── PROVIDED INFORMATION

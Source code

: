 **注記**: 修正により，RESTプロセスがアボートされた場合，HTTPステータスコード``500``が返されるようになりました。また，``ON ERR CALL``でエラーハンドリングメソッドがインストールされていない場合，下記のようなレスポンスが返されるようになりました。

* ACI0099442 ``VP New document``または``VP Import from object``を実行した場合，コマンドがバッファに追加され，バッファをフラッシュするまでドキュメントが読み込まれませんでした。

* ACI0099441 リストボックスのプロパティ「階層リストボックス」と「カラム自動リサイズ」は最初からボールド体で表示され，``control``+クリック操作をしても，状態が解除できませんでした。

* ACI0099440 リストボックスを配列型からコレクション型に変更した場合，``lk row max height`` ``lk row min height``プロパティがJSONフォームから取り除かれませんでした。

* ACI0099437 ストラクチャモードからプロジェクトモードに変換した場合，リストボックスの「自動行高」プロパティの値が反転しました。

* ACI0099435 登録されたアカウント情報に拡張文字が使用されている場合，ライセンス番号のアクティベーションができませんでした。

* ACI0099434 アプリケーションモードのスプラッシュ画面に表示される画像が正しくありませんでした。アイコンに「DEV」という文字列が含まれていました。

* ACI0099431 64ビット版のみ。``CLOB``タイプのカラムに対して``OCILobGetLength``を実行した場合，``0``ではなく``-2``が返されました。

────

Starting at the top, retype every line of the material above exactly.

# [WRITTEN SOLUTION]
Source code

: **注記**: 修正により，RESTプロセスがアボートされた場合，HTTPステータスコード``500``が返されるようになりました。また，``ON ERR CALL``でエラーハンドリングメソッドがインストールされていない場合，下記のようなレスポンスが返されるようになりました。

* ACI0099442 ``VP New document``または``VP Import from object``を実行した場合，コマンドがバッファに追加され，バッファをフラッシュするまでドキュメントが読み込まれませんでした。

* ACI0099441 リストボックスのプロパティ「階層リストボックス」と「カラム自動リサイズ」は最初からボールド体で表示され，``control``+クリック操作をしても，状態が解除できませんでした。

* ACI0099440 リストボックスを配列型からコレクション型に変更した場合，``lk row max height`` ``lk row min height``プロパティがJSONフォームから取り除かれませんでした。

* ACI0099437 ストラクチャモードからプロジェクトモードに変換した場合，リストボックスの「自動行高」プロパティの値が反転しました。

* ACI0099435 登録されたアカウント情報に拡張文字が使用されている場合，ライセンス番号のアクティベーションができませんでした。

* ACI0099434 アプリケーションモードのスプラッシュ画面に表示される画像が正しくありませんでした。アイコンに「DEV」という文字列が含まれていました。

* ACI0099431 64ビット版のみ。``CLOB``タイプのカラムに対して``OCILobGetLength``を実行した場合，``0``ではなく``-2``が返されました。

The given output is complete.